[What to work on]:
Two lines below mark the span: the one containing "If the exponent" and the one containing "arithmetic operation) is". Set down both, plus every line between, exactly as they stand, and nothing else.

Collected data
○ ○ ○ ○
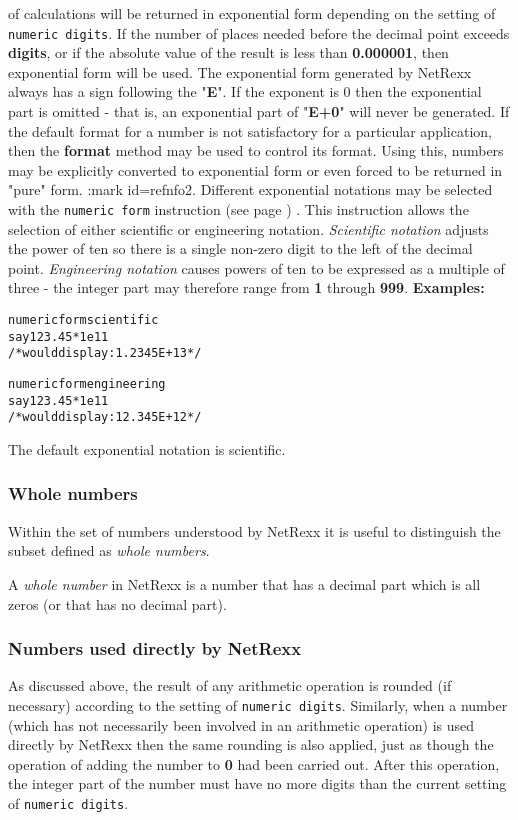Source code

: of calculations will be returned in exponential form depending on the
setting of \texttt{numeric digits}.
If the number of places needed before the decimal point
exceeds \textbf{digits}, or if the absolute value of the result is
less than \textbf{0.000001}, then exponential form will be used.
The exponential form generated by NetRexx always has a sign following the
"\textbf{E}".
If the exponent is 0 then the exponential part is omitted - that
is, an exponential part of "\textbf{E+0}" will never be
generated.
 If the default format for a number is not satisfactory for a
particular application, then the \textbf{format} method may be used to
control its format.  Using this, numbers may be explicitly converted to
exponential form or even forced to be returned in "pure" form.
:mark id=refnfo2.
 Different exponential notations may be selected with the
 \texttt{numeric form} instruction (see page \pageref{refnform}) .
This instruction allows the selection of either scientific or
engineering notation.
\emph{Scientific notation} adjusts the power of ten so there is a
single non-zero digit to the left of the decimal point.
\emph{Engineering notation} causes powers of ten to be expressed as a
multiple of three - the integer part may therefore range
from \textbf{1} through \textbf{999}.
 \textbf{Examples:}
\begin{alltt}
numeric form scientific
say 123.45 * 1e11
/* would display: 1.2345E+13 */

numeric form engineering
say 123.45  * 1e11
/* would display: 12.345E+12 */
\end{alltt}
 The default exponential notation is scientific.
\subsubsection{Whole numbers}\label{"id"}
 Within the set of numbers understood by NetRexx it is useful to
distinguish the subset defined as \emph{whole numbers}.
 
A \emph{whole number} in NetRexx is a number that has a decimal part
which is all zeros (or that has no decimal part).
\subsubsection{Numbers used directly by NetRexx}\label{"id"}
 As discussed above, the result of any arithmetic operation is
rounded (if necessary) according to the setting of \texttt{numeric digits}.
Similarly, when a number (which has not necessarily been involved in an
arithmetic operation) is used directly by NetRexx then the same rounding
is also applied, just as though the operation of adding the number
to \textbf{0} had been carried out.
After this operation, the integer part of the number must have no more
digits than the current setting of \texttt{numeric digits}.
○ ○ ○ ○
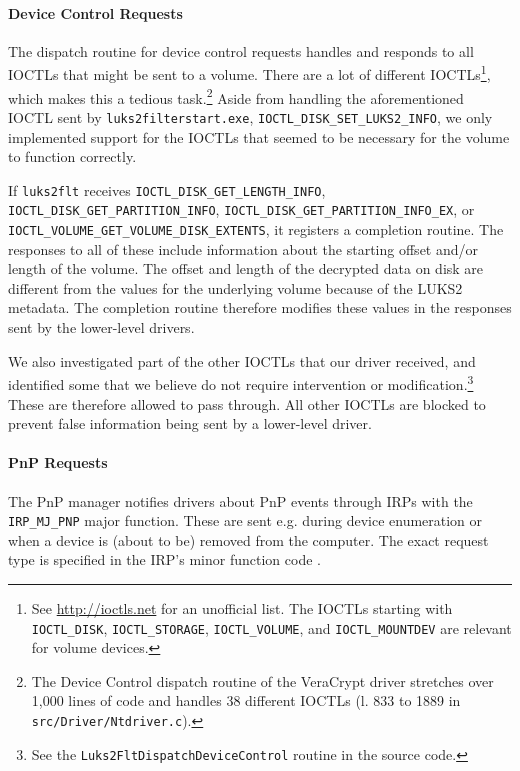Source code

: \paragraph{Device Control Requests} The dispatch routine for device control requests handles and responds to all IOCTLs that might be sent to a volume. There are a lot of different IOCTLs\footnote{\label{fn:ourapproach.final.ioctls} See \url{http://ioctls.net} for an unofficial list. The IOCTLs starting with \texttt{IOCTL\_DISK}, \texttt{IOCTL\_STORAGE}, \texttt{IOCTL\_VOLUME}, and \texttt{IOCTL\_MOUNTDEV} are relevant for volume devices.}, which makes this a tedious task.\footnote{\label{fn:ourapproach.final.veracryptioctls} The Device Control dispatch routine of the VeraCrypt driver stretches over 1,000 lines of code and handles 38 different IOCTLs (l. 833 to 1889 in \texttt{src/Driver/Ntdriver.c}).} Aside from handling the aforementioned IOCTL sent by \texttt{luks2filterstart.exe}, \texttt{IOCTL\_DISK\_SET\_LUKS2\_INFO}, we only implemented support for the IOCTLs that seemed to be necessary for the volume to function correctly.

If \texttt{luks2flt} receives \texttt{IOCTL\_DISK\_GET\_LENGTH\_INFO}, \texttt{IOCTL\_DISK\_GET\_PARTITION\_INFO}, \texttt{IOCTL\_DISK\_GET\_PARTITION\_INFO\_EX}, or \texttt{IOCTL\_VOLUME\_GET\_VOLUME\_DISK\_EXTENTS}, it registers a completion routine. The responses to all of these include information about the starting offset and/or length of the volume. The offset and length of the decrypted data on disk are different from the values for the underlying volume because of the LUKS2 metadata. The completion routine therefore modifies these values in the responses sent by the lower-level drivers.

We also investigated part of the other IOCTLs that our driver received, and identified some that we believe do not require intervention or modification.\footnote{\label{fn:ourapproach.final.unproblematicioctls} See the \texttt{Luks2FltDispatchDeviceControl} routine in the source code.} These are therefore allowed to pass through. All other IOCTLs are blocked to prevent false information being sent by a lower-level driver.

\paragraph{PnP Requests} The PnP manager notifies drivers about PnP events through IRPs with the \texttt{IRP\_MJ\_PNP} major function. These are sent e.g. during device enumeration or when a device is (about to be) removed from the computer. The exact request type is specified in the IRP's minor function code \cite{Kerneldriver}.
○ ○ ○ ○
[Exercise solution]:
If the exponent is 0 then the exponential part is omitted - that
is, an exponential part of "\textbf{E+0}" will never be
generated.
 If the default format for a number is not satisfactory for a
particular application, then the \textbf{format} method may be used to
control its format.  Using this, numbers may be explicitly converted to
exponential form or even forced to be returned in "pure" form.
:mark id=refnfo2.
 Different exponential notations may be selected with the
 \texttt{numeric form} instruction (see page \pageref{refnform}) .
This instruction allows the selection of either scientific or
engineering notation.
\emph{Scientific notation} adjusts the power of ten so there is a
single non-zero digit to the left of the decimal point.
\emph{Engineering notation} causes powers of ten to be expressed as a
multiple of three - the integer part may therefore range
from \textbf{1} through \textbf{999}.
 \textbf{Examples:}
\begin{alltt}
numeric form scientific
say 123.45 * 1e11
/* would display: 1.2345E+13 */

numeric form engineering
say 123.45  * 1e11
/* would display: 12.345E+12 */
\end{alltt}
 The default exponential notation is scientific.
\subsubsection{Whole numbers}\label{"id"}
 Within the set of numbers understood by NetRexx it is useful to
distinguish the subset defined as \emph{whole numbers}.
 
A \emph{whole number} in NetRexx is a number that has a decimal part
which is all zeros (or that has no decimal part).
\subsubsection{Numbers used directly by NetRexx}\label{"id"}
 As discussed above, the result of any arithmetic operation is
rounded (if necessary) according to the setting of \texttt{numeric digits}.
Similarly, when a number (which has not necessarily been involved in an
arithmetic operation) is used directly by NetRexx then the same rounding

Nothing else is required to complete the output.